= EXCERPTED DATA =

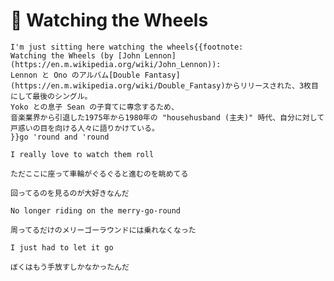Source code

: # 🎠 Watching the Wheels

```admonish success title=""
I'm just sitting here watching the wheels{{footnote:
Watching the Wheels (by [John Lennon](https://en.m.wikipedia.org/wiki/John_Lennon)):
Lennon と Ono のアルバム[Double Fantasy](https://en.m.wikipedia.org/wiki/Double_Fantasy)からリリースされた、3枚目にして最後のシングル。
Yoko との息子 Sean の子育てに専念するため、
音楽業界から引退した1975年から1980年の "househusband (主夫)" 時代、自分に対して戸惑いの目を向ける人々に語りかけている。
}}go 'round and 'round

I really love to watch them roll

ただここに座って車輪がぐるぐると進むのを眺めてる

回ってるのを見るのが大好きなんだ
```

```admonish success title=""
No longer riding on the merry-go-round

周ってるだけのメリーゴーラウンドには乗れなくなった
```

```admonish success
I just had to let it go

ぼくはもう手放すしかなかったんだ
```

= TASK OBJECTIVE =
Examine the records and pull out every line where the string "wikipedia" occurs.

= WRITTEN ANSWER =
Watching the Wheels (by [John Lennon](https://en.m.wikipedia.org/wiki/John_Lennon)):
Lennon と Ono のアルバム[Double Fantasy](https://en.m.wikipedia.org/wiki/Double_Fantasy)からリリースされた、3枚目にして最後のシングル。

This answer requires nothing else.